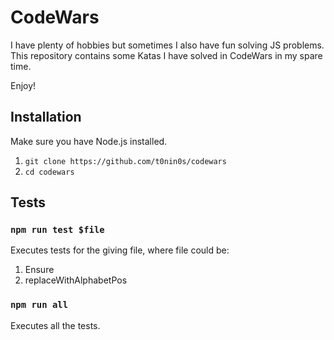 CodeWars
=========

I have plenty of hobbies but sometimes I also have fun solving JS problems. This
repository contains some Katas I have solved in CodeWars in my spare time.

Enjoy!

## Installation

Make sure you have Node.js installed.

  1. `git clone https://github.com/t0nin0s/codewars`
  2. `cd codewars`

## Tests

###  `npm run test $file`
  Executes tests for the giving file, where file could be:
  1. Ensure
  2. replaceWithAlphabetPos


### `npm run all`

  Executes all the tests.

Activity: The answer is a portion of the data. Write out exactly the line with "2. replaceWithAlphabetPos" and all lines after it.

Task result:
  2. replaceWithAlphabetPos


### `npm run all`

  Executes all the tests.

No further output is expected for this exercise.